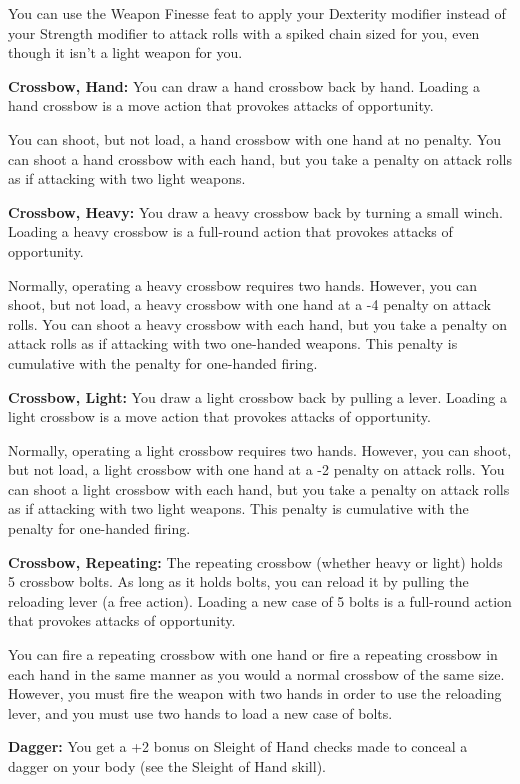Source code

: \documentclass{article}
\begin{document}
You can use the Weapon Finesse feat to apply your Dexterity modifier instead of 
your Strength modifier to attack rolls with a spiked chain sized for you, even 
though it isn't a light weapon for you.

\textbf{Crossbow, Hand:} You can draw a hand crossbow back by hand. Loading a hand 
crossbow is a move action that provokes attacks of opportunity.

You can shoot, but not load, a hand crossbow with one hand at no penalty. You can 
shoot a hand crossbow with each hand, but you take a penalty on attack rolls as 
if attacking with two light weapons.

\textbf{Crossbow, Heavy:} You draw a heavy crossbow back by turning a small winch. 
Loading a heavy crossbow is a full-round action that provokes attacks of opportunity.

Normally, operating a heavy crossbow requires two hands. However, you can shoot, 
but not load, a heavy crossbow with one hand at a -4 penalty on attack rolls. You 
can shoot a heavy crossbow with each hand, but you take a penalty on attack rolls 
as if attacking with two one-handed weapons. This penalty is cumulative with the 
penalty for one-handed firing.

\textbf{Crossbow, Light:} You draw a light crossbow back by pulling a lever. Loading 
a light crossbow is a move action that provokes attacks of opportunity.

Normally, operating a light crossbow requires two hands. However, you can shoot, 
but not load, a light crossbow with one hand at a -2 penalty on attack rolls. You 
can shoot a light crossbow with each hand, but you take a penalty on attack rolls 
as if attacking with two light weapons. This penalty is cumulative with the penalty 
for one-handed firing.

\textbf{Crossbow, Repeating:} The repeating crossbow (whether heavy or light) holds 
5 crossbow bolts. As long as it holds bolts, you can reload it by pulling the reloading 
lever (a free action). Loading a new case of 5 bolts is a full-round action that 
provokes attacks of opportunity.

You can fire a repeating crossbow with one hand or fire a repeating crossbow in 
each hand in the same manner as you would a normal crossbow of the same size. However, 
you must fire the weapon with two hands in order to use the reloading lever, and 
you must use two hands to load a new case of bolts.

\textbf{Dagger:} You get a +2 bonus on Sleight of Hand checks made to conceal a 
dagger on your body (see the Sleight of Hand skill).
\end{document}
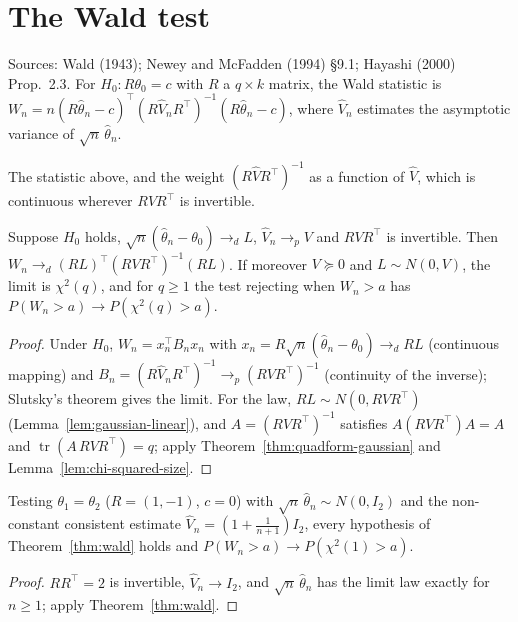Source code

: \section{The Wald test}
\label{sec:wald}

Sources: Wald (1943); Newey and McFadden (1994) \S9.1; Hayashi (2000) Prop.~2.3. For $H_0: R\theta_0 = c$ with $R$ a
$q\times k$ matrix, the Wald statistic is
$W_n = n(R\hat\theta_n-c)^\top(R\hat V_nR^\top)^{-1}(R\hat\theta_n-c)$, where $\hat V_n$ estimates the asymptotic
variance of $\sqrt n\,\hat\theta_n$.

\begin{definition}
\label{def:wald}
\leanok
The statistic above, and the weight $(R\hat VR^\top)^{-1}$ as a function of $\hat V$, which is continuous wherever
$RVR^\top$ is invertible.
\end{definition}

\begin{theorem}
\label{thm:wald}
\leanok
{}
Suppose $H_0$ holds, $\sqrt n(\hat\theta_n-\theta_0)\to_d L$, $\hat V_n\to_p V$ and $RVR^\top$ is invertible. Then
$W_n\to_d(RL)^\top(RVR^\top)^{-1}(RL)$. If moreover $V\succeq0$ and $L\sim N(0,V)$, the limit is $\chi^2(q)$, and for
$q\ge1$ the test rejecting when $W_n > a$ has $P(W_n > a)\to P(\chi^2(q) > a)$.
\end{theorem}
\begin{proof}
\leanok
Under $H_0$, $W_n = x_n^\top B_nx_n$ with $x_n = R\sqrt n(\hat\theta_n-\theta_0)\to_d RL$ (continuous mapping) and
$B_n = (R\hat V_nR^\top)^{-1}\to_p(RVR^\top)^{-1}$ (continuity of the inverse); Slutsky's theorem gives the limit. For the
law, $RL\sim N(0,RVR^\top)$ (Lemma~\ref{lem:gaussian-linear}), and $A = (RVR^\top)^{-1}$ satisfies
$A(RVR^\top)A = A$ and $\operatorname{tr}(A\,RVR^\top) = q$; apply Theorem~\ref{thm:quadform-gaussian} and
Lemma~\ref{lem:chi-squared-size}.
\end{proof}

\begin{theorem}
\label{thm:wald-witness}
\leanok
{}
Testing $\theta_1 = \theta_2$ ($R = (1,-1)$, $c = 0$) with $\sqrt n\,\hat\theta_n\sim N(0,I_2)$ and the
non-constant consistent estimate $\hat V_n = (1+\frac1{n+1})I_2$, every hypothesis of Theorem~\ref{thm:wald} holds
and $P(W_n > a)\to P(\chi^2(1) > a)$.
\end{theorem}
\begin{proof}
\leanok
$RR^\top = 2$ is invertible, $\hat V_n\to I_2$, and $\sqrt n\,\hat\theta_n$ has the limit law exactly for $n\ge1$;
apply Theorem~\ref{thm:wald}.
\end{proof}


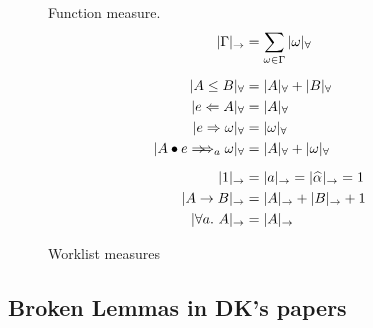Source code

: \begin{figure}[h!]
\begin{minipage}[t]{.5\textwidth}
        \centering{} {Function measure.}
        \begin{gather*}
            \begin{aligned}
            |\Gm|_\to &= \sum_{\jg \in \Gm} |\jg|_\forall\\[2mm]
            |A \le B|_\forall &= |A|_\forall + |B|_\forall\\
            |e \Lto A|_\forall &= |A|_\forall\\
            |e \To \jg|_\forall &= |\jg|_\forall\\
            |\appInfAlg{A}{e}|_\forall &= |A|_\forall + |\jg|_\forall\\[2mm]
            |1|_\to &= |a|_\to = |\al|_\to = 1\\
            |A\to B|_\to &= |A|_\to + |B|_\to + 1\\
            |\all A|_\to &= |A|_\to
            \end{aligned}
        \end{gather*}
    \end{minipage}
\caption{Worklist measures}
\label{fig:measures}
\end{figure}

\subsection{Broken Lemmas in DK's papers}
\label{appendix:false_lemmas}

++++++++++++++++++++

▶ **EXERCISE OBJECTIVE**
The data above, line by line: transcribe it exactly and drop the pictures.

▶ **OUTPUT FOR THIS TASK**
Source code

: \documentclass{article}
\begin{document}
You can use the Weapon Finesse feat to apply your Dexterity modifier instead of 
your Strength modifier to attack rolls with a spiked chain sized for you, even 
though it isn't a light weapon for you.

\textbf{Crossbow, Hand:} You can draw a hand crossbow back by hand. Loading a hand 
crossbow is a move action that provokes attacks of opportunity.

You can shoot, but not load, a hand crossbow with one hand at no penalty. You can 
shoot a hand crossbow with each hand, but you take a penalty on attack rolls as 
if attacking with two light weapons.

\textbf{Crossbow, Heavy:} You draw a heavy crossbow back by turning a small winch. 
Loading a heavy crossbow is a full-round action that provokes attacks of opportunity.

Normally, operating a heavy crossbow requires two hands. However, you can shoot, 
but not load, a heavy crossbow with one hand at a -4 penalty on attack rolls. You 
can shoot a heavy crossbow with each hand, but you take a penalty on attack rolls 
as if attacking with two one-handed weapons. This penalty is cumulative with the 
penalty for one-handed firing.

\textbf{Crossbow, Light:} You draw a light crossbow back by pulling a lever. Loading 
a light crossbow is a move action that provokes attacks of opportunity.

Normally, operating a light crossbow requires two hands. However, you can shoot, 
but not load, a light crossbow with one hand at a -2 penalty on attack rolls. You 
can shoot a light crossbow with each hand, but you take a penalty on attack rolls 
as if attacking with two light weapons. This penalty is cumulative with the penalty 
for one-handed firing.

\textbf{Crossbow, Repeating:} The repeating crossbow (whether heavy or light) holds 
5 crossbow bolts. As long as it holds bolts, you can reload it by pulling the reloading 
lever (a free action). Loading a new case of 5 bolts is a full-round action that 
provokes attacks of opportunity.

You can fire a repeating crossbow with one hand or fire a repeating crossbow in 
each hand in the same manner as you would a normal crossbow of the same size. However, 
you must fire the weapon with two hands in order to use the reloading lever, and 
you must use two hands to load a new case of bolts.

\textbf{Dagger:} You get a +2 bonus on Sleight of Hand checks made to conceal a 
dagger on your body (see the Sleight of Hand skill).
\end{document}
Source code

: \section{The Wald test}
\label{sec:wald}

Sources: Wald (1943); Newey and McFadden (1994) \S9.1; Hayashi (2000) Prop.~2.3. For $H_0: R\theta_0 = c$ with $R$ a
$q\times k$ matrix, the Wald statistic is
$W_n = n(R\hat\theta_n-c)^\top(R\hat V_nR^\top)^{-1}(R\hat\theta_n-c)$, where $\hat V_n$ estimates the asymptotic
variance of $\sqrt n\,\hat\theta_n$.

\begin{definition}
\label{def:wald}
\leanok
The statistic above, and the weight $(R\hat VR^\top)^{-1}$ as a function of $\hat V$, which is continuous wherever
$RVR^\top$ is invertible.
\end{definition}

\begin{theorem}
\label{thm:wald}
\leanok
{}
Suppose $H_0$ holds, $\sqrt n(\hat\theta_n-\theta_0)\to_d L$, $\hat V_n\to_p V$ and $RVR^\top$ is invertible. Then
$W_n\to_d(RL)^\top(RVR^\top)^{-1}(RL)$. If moreover $V\succeq0$ and $L\sim N(0,V)$, the limit is $\chi^2(q)$, and for
$q\ge1$ the test rejecting when $W_n > a$ has $P(W_n > a)\to P(\chi^2(q) > a)$.
\end{theorem}
\begin{proof}
\leanok
Under $H_0$, $W_n = x_n^\top B_nx_n$ with $x_n = R\sqrt n(\hat\theta_n-\theta_0)\to_d RL$ (continuous mapping) and
$B_n = (R\hat V_nR^\top)^{-1}\to_p(RVR^\top)^{-1}$ (continuity of the inverse); Slutsky's theorem gives the limit. For the
law, $RL\sim N(0,RVR^\top)$ (Lemma~\ref{lem:gaussian-linear}), and $A = (RVR^\top)^{-1}$ satisfies
$A(RVR^\top)A = A$ and $\operatorname{tr}(A\,RVR^\top) = q$; apply Theorem~\ref{thm:quadform-gaussian} and
Lemma~\ref{lem:chi-squared-size}.
\end{proof}

\begin{theorem}
\label{thm:wald-witness}
\leanok
{}
Testing $\theta_1 = \theta_2$ ($R = (1,-1)$, $c = 0$) with $\sqrt n\,\hat\theta_n\sim N(0,I_2)$ and the
non-constant consistent estimate $\hat V_n = (1+\frac1{n+1})I_2$, every hypothesis of Theorem~\ref{thm:wald} holds
and $P(W_n > a)\to P(\chi^2(1) > a)$.
\end{theorem}
\begin{proof}
\leanok
$RR^\top = 2$ is invertible, $\hat V_n\to I_2$, and $\sqrt n\,\hat\theta_n$ has the limit law exactly for $n\ge1$;
apply Theorem~\ref{thm:wald}.
\end{proof}


Source code

: \begin{figure}[h!]
\begin{minipage}[t]{.5\textwidth}
        \centering{} {Function measure.}
        \begin{gather*}
            \begin{aligned}
            |\Gm|_\to &= \sum_{\jg \in \Gm} |\jg|_\forall\\[2mm]
            |A \le B|_\forall &= |A|_\forall + |B|_\forall\\
            |e \Lto A|_\forall &= |A|_\forall\\
            |e \To \jg|_\forall &= |\jg|_\forall\\
            |\appInfAlg{A}{e}|_\forall &= |A|_\forall + |\jg|_\forall\\[2mm]
            |1|_\to &= |a|_\to = |\al|_\to = 1\\
            |A\to B|_\to &= |A|_\to + |B|_\to + 1\\
            |\all A|_\to &= |A|_\to
            \end{aligned}
        \end{gather*}
    \end{minipage}
\caption{Worklist measures}
\label{fig:measures}
\end{figure}

\subsection{Broken Lemmas in DK's papers}
\label{appendix:false_lemmas}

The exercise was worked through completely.